WHAT THE TASK REQUIRES »
Practice item. Set the material below down again exactly, with no pictures.

------ INPUT FOR THIS TASK

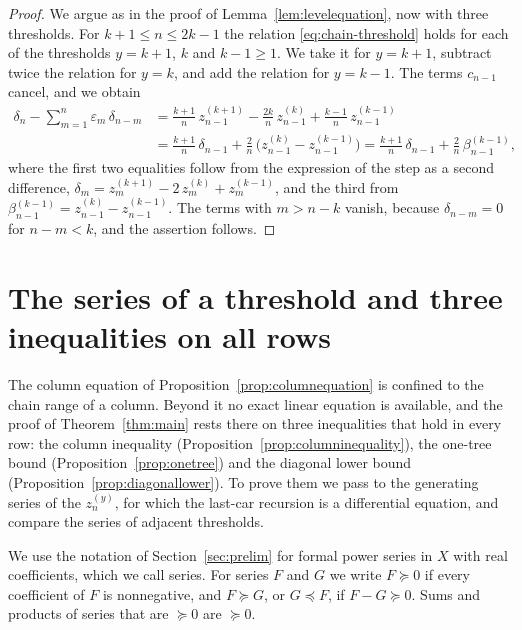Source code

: \documentclass{amsart}
\makeatletter
\theoremstyle{definition}
\theoremstyle{remark}
\numberwithin{equation}{section}
\def\subsection{\@startsection{subsection}{2}\z@{.5\linespacing\@plus.7\linespacing}{-.5em}{\normalfont\bfseries\boldmath}}
\makeatother
\begin{document}
\begin{proof}
We argue as in the proof of Lemma~\ref{lem:levelequation}, now with three thresholds. For $k+1\le n\le 2k-1$ the relation \eqref{eq:chain-threshold} holds for each of the thresholds $y=k+1$, $k$ and $k-1\ge 1$. We take it for $y=k+1$, subtract twice the relation for $y=k$, and add the relation for $y=k-1$. The terms $c_{n-1}$ cancel, and we obtain
\begin{align*}
\delta_n-\sum_{m=1}^{n}\varepsilon_m\,\delta_{n-m}
&=\frac{k+1}{n}\,z^{(k+1)}_{n-1}-\frac{2k}{n}\,z^{(k)}_{n-1}+\frac{k-1}{n}\,z^{(k-1)}_{n-1}\\
&=\frac{k+1}{n}\,\delta_{n-1}+\frac{2}{n}\,\bigl(z^{(k)}_{n-1}-z^{(k-1)}_{n-1}\bigr)
=\frac{k+1}{n}\,\delta_{n-1}+\frac{2}{n}\,\beta^{(k-1)}_{n-1},
\end{align*}
where the first two equalities follow from the expression of the step as a second difference, $\delta_m=z^{(k+1)}_m-2\,z^{(k)}_m+z^{(k-1)}_m$, and the third from $\beta^{(k-1)}_{n-1}=z^{(k)}_{n-1}-z^{(k-1)}_{n-1}$. The terms with $m>n-k$ vanish, because $\delta_{n-m}=0$ for $n-m<k$, and the assertion follows.
\end{proof}

\section{The series of a threshold and three inequalities on all rows}\label{sec:series}
The column equation of Proposition~\ref{prop:columnequation} is confined to the chain range of a column. Beyond it no exact linear equation is available, and the proof of Theorem~\ref{thm:main} rests there on three inequalities that hold in every row: the column inequality (Proposition~\ref{prop:columninequality}), the one-tree bound (Proposition~\ref{prop:onetree}) and the diagonal lower bound (Proposition~\ref{prop:diagonallower}). To prove them we pass to the generating series of the $z^{(y)}_n$, for which the last-car recursion is a differential equation, and compare the series of adjacent thresholds.

We use the notation of Section~\ref{sec:prelim} for formal power series in $X$ with real coefficients, which we call series. For series $F$ and $G$ we write $F\succeq 0$ if every coefficient of $F$ is nonnegative, and $F\succeq G$, or $G\preceq F$, if $F-G\succeq 0$. Sums and products of series that are $\succeq 0$ are $\succeq 0$.

\subsection{The series of a threshold}\label{subsec:series-threshold}
\end{document}
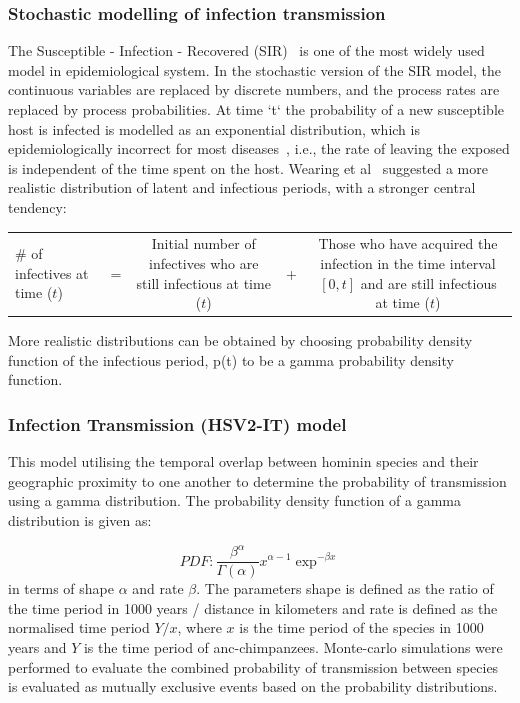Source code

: \documentclass[fleqn,10pt]{wlscirep}
\begin{document}
\subsubsection*{Stochastic modelling of infection transmission}
The Susceptible - Infection - Recovered (SIR)~\cite{callahanspread} is one of the most widely used model in epidemiological system. In the stochastic version of the SIR model, the continuous variables are replaced by discrete numbers, and the process rates are replaced by process probabilities. At time `t` the probability of a new susceptible host is infected is modelled as an exponential distribution, which is epidemiologically incorrect for most diseases~\cite{Wearing2005,Bailey1975,sartwell1950distribution}, i.e., the rate of leaving the exposed is independent of the time spent on the host. Wearing et al~\cite{Wearing2005} suggested a more realistic distribution of latent and infectious periods, with a stronger central tendency:

\begin{table}
	\centering
	\renewcommand{\arraystretch}{1.5}
	\begin{tabulary}{\linewidth}{LCCCC}
		\# of infectives at time ($t$) & =  & 
		Initial number of infectives who are still infectious at time ($t$) & + & 
 Those who have acquired the infection in the time interval $[0, t]$ and are still infectious at time ($t$)			\\ 
\end{tabulary}
\end{table}

More realistic distributions can be obtained by choosing  probability density function of the infectious period,  p(t) to be a gamma probability density function\cite{Blythe1988,Lloyd2001}.

\subsubsection*{Infection Transmission (HSV2-IT) model}
This model utilising the temporal overlap between hominin species and their geographic proximity to one another to determine the probability of transmission using a gamma distribution. The probability density function of a gamma distribution is given as:

\begin{equation}
PDF:\frac{\beta^\alpha}{\Gamma(\alpha)}x^{\alpha - 1} \exp^{-\beta x}
\end{equation}
in terms of shape $\alpha$ and rate $\beta$. The parameters shape is defined as the ratio of the time period in 1000 years / distance in kilometers and  rate  is defined as the normalised time period $Y / x$, where $x$ is the time period of the species in 1000 years and $Y$ is the time period of anc-chimpanzees. Monte-carlo simulations were performed to evaluate the combined probability of transmission between species is evaluated as mutually exclusive events based on the probability distributions. 
\end{document}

------------

EXERCISE ANSWER »
Source code

: \documentclass{amsart}
\makeatletter
\theoremstyle{definition}
\theoremstyle{remark}
\numberwithin{equation}{section}
\def\subsection{\@startsection{subsection}{2}\z@{.5\linespacing\@plus.7\linespacing}{-.5em}{\normalfont\bfseries\boldmath}}
\makeatother
\begin{document}
\begin{proof}
We argue as in the proof of Lemma~\ref{lem:levelequation}, now with three thresholds. For $k+1\le n\le 2k-1$ the relation \eqref{eq:chain-threshold} holds for each of the thresholds $y=k+1$, $k$ and $k-1\ge 1$. We take it for $y=k+1$, subtract twice the relation for $y=k$, and add the relation for $y=k-1$. The terms $c_{n-1}$ cancel, and we obtain
\begin{align*}
\delta_n-\sum_{m=1}^{n}\varepsilon_m\,\delta_{n-m}
&=\frac{k+1}{n}\,z^{(k+1)}_{n-1}-\frac{2k}{n}\,z^{(k)}_{n-1}+\frac{k-1}{n}\,z^{(k-1)}_{n-1}\\
&=\frac{k+1}{n}\,\delta_{n-1}+\frac{2}{n}\,\bigl(z^{(k)}_{n-1}-z^{(k-1)}_{n-1}\bigr)
=\frac{k+1}{n}\,\delta_{n-1}+\frac{2}{n}\,\beta^{(k-1)}_{n-1},
\end{align*}
where the first two equalities follow from the expression of the step as a second difference, $\delta_m=z^{(k+1)}_m-2\,z^{(k)}_m+z^{(k-1)}_m$, and the third from $\beta^{(k-1)}_{n-1}=z^{(k)}_{n-1}-z^{(k-1)}_{n-1}$. The terms with $m>n-k$ vanish, because $\delta_{n-m}=0$ for $n-m<k$, and the assertion follows.
\end{proof}

\section{The series of a threshold and three inequalities on all rows}\label{sec:series}
The column equation of Proposition~\ref{prop:columnequation} is confined to the chain range of a column. Beyond it no exact linear equation is available, and the proof of Theorem~\ref{thm:main} rests there on three inequalities that hold in every row: the column inequality (Proposition~\ref{prop:columninequality}), the one-tree bound (Proposition~\ref{prop:onetree}) and the diagonal lower bound (Proposition~\ref{prop:diagonallower}). To prove them we pass to the generating series of the $z^{(y)}_n$, for which the last-car recursion is a differential equation, and compare the series of adjacent thresholds.

We use the notation of Section~\ref{sec:prelim} for formal power series in $X$ with real coefficients, which we call series. For series $F$ and $G$ we write $F\succeq 0$ if every coefficient of $F$ is nonnegative, and $F\succeq G$, or $G\preceq F$, if $F-G\succeq 0$. Sums and products of series that are $\succeq 0$ are $\succeq 0$.

\subsection{The series of a threshold}\label{subsec:series-threshold}
\end{document}
Source code

: \documentclass[fleqn,10pt]{wlscirep}
\begin{document}
\subsubsection*{Stochastic modelling of infection transmission}
The Susceptible - Infection - Recovered (SIR)~\cite{callahanspread} is one of the most widely used model in epidemiological system. In the stochastic version of the SIR model, the continuous variables are replaced by discrete numbers, and the process rates are replaced by process probabilities. At time `t` the probability of a new susceptible host is infected is modelled as an exponential distribution, which is epidemiologically incorrect for most diseases~\cite{Wearing2005,Bailey1975,sartwell1950distribution}, i.e., the rate of leaving the exposed is independent of the time spent on the host. Wearing et al~\cite{Wearing2005} suggested a more realistic distribution of latent and infectious periods, with a stronger central tendency:

\begin{table}
	\centering
	\renewcommand{\arraystretch}{1.5}
	\begin{tabulary}{\linewidth}{LCCCC}
		\# of infectives at time ($t$) & =  & 
		Initial number of infectives who are still infectious at time ($t$) & + & 
 Those who have acquired the infection in the time interval $[0, t]$ and are still infectious at time ($t$)			\\ 
\end{tabulary}
\end{table}

More realistic distributions can be obtained by choosing  probability density function of the infectious period,  p(t) to be a gamma probability density function\cite{Blythe1988,Lloyd2001}.

\subsubsection*{Infection Transmission (HSV2-IT) model}
This model utilising the temporal overlap between hominin species and their geographic proximity to one another to determine the probability of transmission using a gamma distribution. The probability density function of a gamma distribution is given as:

\begin{equation}
PDF:\frac{\beta^\alpha}{\Gamma(\alpha)}x^{\alpha - 1} \exp^{-\beta x}
\end{equation}
in terms of shape $\alpha$ and rate $\beta$. The parameters shape is defined as the ratio of the time period in 1000 years / distance in kilometers and  rate  is defined as the normalised time period $Y / x$, where $x$ is the time period of the species in 1000 years and $Y$ is the time period of anc-chimpanzees. Monte-carlo simulations were performed to evaluate the combined probability of transmission between species is evaluated as mutually exclusive events based on the probability distributions. 
\end{document}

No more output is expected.